- Born: Ralph Kwiatkowski January 28, 1939 Buffalo, New York, U.S.
- Died: September 10, 2007 (aged 68) Kissimmee, Florida
- Notable work: Mickey Mouse It's a Small World Celebrity Sports Center EPCOT Center Tokyo Disneyland
- Title: Director of Walt Disney Imagineering East, Imagineer, Art director
- Awards: Disney Legend, 2004

= Ralph Kent (artist) =

American artist and imagineer (born 1939)

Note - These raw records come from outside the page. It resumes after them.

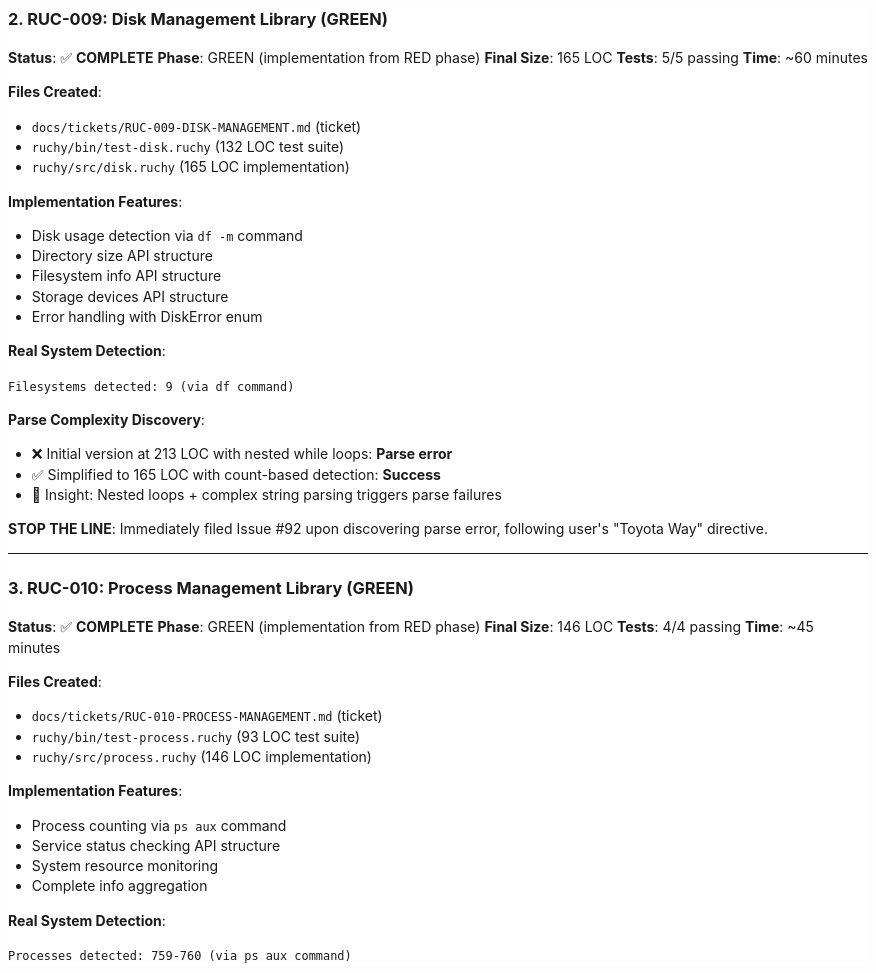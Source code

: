 
### 2. RUC-009: Disk Management Library (GREEN)

**Status**: ✅ **COMPLETE**
**Phase**: GREEN (implementation from RED phase)
**Final Size**: 165 LOC
**Tests**: 5/5 passing
**Time**: ~60 minutes

**Files Created**:
- `docs/tickets/RUC-009-DISK-MANAGEMENT.md` (ticket)
- `ruchy/bin/test-disk.ruchy` (132 LOC test suite)
- `ruchy/src/disk.ruchy` (165 LOC implementation)

**Implementation Features**:
- Disk usage detection via `df -m` command
- Directory size API structure
- Filesystem info API structure
- Storage devices API structure
- Error handling with DiskError enum

**Real System Detection**:
```
Filesystems detected: 9 (via df command)
```

**Parse Complexity Discovery**:
- ❌ Initial version at 213 LOC with nested while loops: **Parse error**
- ✅ Simplified to 165 LOC with count-based detection: **Success**
- 📝 Insight: Nested loops + complex string parsing triggers parse failures

**STOP THE LINE**: Immediately filed Issue #92 upon discovering parse error, following user's "Toyota Way" directive.

---

### 3. RUC-010: Process Management Library (GREEN)

**Status**: ✅ **COMPLETE**
**Phase**: GREEN (implementation from RED phase)
**Final Size**: 146 LOC
**Tests**: 4/4 passing
**Time**: ~45 minutes

**Files Created**:
- `docs/tickets/RUC-010-PROCESS-MANAGEMENT.md` (ticket)
- `ruchy/bin/test-process.ruchy` (93 LOC test suite)
- `ruchy/src/process.ruchy` (146 LOC implementation)

**Implementation Features**:
- Process counting via `ps aux` command
- Service status checking API structure
- System resource monitoring
- Complete info aggregation

**Real System Detection**:
```
Processes detected: 759-760 (via ps aux command)
```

Ralph Kent (January 28, 1939 – September 10, 2007) was an American artist and Imagineer. His most famous work was designing the first limited-edition Walt Disney's Mickey Mouse watch for adults.

==Biography==
===1960s===
By 1965, Kent had become a trusted artist of Walt Disney and was responsible for designing the first limited-edition Mickey Mouse watch for adults. Walt gifted 25 of these watches to his top executives and the Mickey Mouse adult watch designs became a constant in Disney merchandising with over 100 designs manufactured each year since.

===1970s and beyond===
The 1990s saw another transition for Kent as he joined the Disney Design Group as a corporate trainer. Known as "The Keeper of the Mouse," Kent trained other Disney artists to draw the Mickey Mouse design uniformly, and also helped determine which merchandise would carry the Mickey image. Besides being a mentor for new aspiring artists, Kent taught park guests at the Disney Institute and created a thorough collection of Disney character reference model sheets.

==Awards and honors==
In a 2004 ceremony at the Disney Studios in Burbank, CA, Kent was inducted as a Disney Legend. Kent also was honored with a window bearing his name on Main Street, U.S.A. of the Magic Kingdom park at Walt Disney World.